If you’re still using a gMSA configuration for action accounts, here’s the key takeaway: it no longer works with the v3 sensor. When gMSA is configured, response actions will fail. Because response actions are essential for capabilities like attack disruption, it’s critical to validate your action account configuration.
What this means:
- gMSA for action accounts is no longer just “optional” – it’s effectively unsupported in v3 scenarios
- Keeping a gMSA configuration in place will break response actions
- To ensure full functionality, you must use the LocalSystem account
Not working: When the checkbox “Manually configure your management accounts” is checked the actions will fail
Working: When the checkbox “automatically use the sensor’s local system account” is checked it will work.
Sources
4 Comments
Leave a Reply
We upgraded the sensor to v3, all checks were good for migration. However, the v3 sensor is reporting that the Configuration container is not audited, nor that Descendant msDS-GroupManagedServiceAccount Objects are being audited. We have all entries set from earlier, so we are not using the Automatic Windows auditing configuration, as that will interfere with current GPO’s.

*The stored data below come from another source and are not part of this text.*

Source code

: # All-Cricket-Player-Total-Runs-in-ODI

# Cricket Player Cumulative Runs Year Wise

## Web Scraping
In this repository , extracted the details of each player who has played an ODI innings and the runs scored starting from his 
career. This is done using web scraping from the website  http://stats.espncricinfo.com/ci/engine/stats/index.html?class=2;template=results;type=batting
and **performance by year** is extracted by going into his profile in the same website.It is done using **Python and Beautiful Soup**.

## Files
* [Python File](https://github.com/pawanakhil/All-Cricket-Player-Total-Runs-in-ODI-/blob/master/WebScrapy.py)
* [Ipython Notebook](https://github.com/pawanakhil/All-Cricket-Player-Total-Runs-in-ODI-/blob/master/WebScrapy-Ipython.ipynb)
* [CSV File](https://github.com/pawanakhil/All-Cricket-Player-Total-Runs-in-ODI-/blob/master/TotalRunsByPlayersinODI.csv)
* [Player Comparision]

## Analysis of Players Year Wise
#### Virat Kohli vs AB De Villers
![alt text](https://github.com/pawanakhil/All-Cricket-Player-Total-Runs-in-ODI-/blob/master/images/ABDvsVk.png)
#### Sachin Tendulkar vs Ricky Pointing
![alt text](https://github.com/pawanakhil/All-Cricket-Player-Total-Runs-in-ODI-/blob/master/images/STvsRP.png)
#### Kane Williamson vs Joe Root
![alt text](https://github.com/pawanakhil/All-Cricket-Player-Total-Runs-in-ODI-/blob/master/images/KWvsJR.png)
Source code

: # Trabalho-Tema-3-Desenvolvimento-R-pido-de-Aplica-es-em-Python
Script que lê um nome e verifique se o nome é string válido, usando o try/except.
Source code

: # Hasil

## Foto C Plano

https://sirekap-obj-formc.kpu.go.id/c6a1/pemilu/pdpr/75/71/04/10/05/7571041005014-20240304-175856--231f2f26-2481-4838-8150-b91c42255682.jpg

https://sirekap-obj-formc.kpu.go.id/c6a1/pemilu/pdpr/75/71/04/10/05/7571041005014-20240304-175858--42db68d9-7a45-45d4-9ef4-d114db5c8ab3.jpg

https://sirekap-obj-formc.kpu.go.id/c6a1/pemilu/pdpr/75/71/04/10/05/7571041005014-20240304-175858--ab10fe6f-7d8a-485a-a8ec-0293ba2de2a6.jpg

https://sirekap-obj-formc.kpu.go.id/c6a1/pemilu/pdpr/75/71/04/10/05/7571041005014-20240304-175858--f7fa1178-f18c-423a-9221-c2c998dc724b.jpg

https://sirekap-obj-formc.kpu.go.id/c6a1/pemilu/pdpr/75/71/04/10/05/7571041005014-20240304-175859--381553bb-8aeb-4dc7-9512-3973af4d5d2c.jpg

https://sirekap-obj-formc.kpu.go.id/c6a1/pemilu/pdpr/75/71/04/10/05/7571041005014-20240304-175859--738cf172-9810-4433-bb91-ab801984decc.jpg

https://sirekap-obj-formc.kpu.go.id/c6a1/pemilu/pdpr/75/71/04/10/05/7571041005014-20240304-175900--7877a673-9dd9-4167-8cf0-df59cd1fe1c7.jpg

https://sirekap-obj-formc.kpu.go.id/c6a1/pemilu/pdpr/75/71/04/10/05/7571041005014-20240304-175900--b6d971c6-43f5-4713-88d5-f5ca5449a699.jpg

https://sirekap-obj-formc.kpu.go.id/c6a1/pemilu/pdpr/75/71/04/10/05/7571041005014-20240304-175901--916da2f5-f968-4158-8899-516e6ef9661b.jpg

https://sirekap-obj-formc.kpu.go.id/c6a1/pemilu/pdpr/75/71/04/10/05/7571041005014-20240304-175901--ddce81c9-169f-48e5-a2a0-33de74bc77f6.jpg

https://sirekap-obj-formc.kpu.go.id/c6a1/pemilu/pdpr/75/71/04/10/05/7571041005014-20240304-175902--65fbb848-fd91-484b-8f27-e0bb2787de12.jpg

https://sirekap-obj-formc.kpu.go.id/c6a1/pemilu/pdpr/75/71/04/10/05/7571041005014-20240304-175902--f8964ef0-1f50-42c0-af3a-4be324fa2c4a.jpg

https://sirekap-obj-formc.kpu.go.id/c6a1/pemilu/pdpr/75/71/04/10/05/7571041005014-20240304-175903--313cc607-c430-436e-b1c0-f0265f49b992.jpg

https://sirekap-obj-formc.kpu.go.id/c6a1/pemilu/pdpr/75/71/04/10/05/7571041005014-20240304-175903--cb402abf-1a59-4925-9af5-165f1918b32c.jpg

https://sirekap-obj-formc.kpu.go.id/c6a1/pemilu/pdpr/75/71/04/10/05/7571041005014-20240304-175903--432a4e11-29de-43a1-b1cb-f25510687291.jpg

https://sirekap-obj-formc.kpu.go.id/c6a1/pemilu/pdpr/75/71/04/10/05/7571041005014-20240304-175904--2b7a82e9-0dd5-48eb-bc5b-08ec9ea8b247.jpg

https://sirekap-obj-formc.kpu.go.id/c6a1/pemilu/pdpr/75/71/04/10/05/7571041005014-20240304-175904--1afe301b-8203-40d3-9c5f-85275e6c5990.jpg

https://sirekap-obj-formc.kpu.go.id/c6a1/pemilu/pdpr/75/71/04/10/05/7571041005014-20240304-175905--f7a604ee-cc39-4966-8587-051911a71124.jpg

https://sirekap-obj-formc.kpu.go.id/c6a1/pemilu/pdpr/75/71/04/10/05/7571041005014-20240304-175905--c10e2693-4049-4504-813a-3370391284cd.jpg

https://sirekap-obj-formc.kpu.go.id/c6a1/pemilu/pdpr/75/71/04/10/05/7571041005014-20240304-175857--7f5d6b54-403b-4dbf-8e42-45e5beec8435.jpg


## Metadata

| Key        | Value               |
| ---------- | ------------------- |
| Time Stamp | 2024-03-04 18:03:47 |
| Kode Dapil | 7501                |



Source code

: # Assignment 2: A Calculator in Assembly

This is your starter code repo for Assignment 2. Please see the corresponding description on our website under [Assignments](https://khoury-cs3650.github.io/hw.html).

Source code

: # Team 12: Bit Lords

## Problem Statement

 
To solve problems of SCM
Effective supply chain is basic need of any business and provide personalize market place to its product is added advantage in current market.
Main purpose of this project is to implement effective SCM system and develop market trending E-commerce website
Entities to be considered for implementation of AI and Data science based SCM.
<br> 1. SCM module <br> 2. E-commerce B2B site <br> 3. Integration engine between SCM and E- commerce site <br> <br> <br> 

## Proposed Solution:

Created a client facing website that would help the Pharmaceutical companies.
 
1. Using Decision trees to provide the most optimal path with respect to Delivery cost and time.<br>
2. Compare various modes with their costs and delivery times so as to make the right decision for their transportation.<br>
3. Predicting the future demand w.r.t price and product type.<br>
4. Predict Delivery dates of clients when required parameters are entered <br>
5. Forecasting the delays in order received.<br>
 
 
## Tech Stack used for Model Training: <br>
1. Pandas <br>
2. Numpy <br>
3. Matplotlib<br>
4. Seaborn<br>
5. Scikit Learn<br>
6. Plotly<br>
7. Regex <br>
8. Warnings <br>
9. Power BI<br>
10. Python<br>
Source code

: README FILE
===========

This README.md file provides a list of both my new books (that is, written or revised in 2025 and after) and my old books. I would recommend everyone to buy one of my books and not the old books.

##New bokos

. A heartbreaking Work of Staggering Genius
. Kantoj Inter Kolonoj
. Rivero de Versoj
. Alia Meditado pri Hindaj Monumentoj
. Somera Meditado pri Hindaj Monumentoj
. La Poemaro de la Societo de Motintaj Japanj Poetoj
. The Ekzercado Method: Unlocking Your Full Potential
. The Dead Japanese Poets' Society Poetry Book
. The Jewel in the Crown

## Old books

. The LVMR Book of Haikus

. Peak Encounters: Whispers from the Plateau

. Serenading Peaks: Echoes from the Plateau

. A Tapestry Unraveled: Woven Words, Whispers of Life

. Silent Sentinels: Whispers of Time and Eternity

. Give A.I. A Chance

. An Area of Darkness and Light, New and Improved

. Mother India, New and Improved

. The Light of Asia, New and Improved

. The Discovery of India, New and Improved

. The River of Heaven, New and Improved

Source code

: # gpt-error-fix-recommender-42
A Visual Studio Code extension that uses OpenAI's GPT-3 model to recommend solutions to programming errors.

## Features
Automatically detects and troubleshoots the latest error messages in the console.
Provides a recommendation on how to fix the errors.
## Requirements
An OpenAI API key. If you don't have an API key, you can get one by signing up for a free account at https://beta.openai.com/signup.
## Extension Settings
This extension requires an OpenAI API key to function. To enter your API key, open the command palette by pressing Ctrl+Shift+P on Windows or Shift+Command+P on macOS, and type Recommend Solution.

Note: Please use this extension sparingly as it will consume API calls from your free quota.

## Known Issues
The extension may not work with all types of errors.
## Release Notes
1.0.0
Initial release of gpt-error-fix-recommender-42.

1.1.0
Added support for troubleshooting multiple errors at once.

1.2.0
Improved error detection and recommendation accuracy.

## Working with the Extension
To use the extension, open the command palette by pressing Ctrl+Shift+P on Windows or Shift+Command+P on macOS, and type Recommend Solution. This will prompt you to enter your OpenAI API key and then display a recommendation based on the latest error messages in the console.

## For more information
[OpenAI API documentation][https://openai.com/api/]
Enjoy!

I suspect that the reason why we are getting errors in the Health issues part of the Defender Portal, is that somewhere there is an expectation to find the Descendant msDS-DelegatedManagedServiceAccount value, which cannot be found as no DC is running Windows Server 2025 (we are using 2019&2022). I’d be very interested in finding the local logs for MDI checks on a server to be able to pinpoint this issue, however the current documentation for v3 is slightly lacking.
Hi Jeffrey,
Before I believe it was advised to keep both versions running side by side, is this no longer recommended/needed?
A question, what should you do when you have a mixed environment with version 2.0 and 3.0 sensors regarding the manage action accounts?
Because the Certificate Authority, ADFS and Entra Connect servers still use the old sensor version 2.
So if I change the manage action account to system, the old version 2 sensor can’t perform anymore actions.
Hi Jeffrey,
Do you believe it is worth changing at this point, or should you just leave the ones you already have as v2?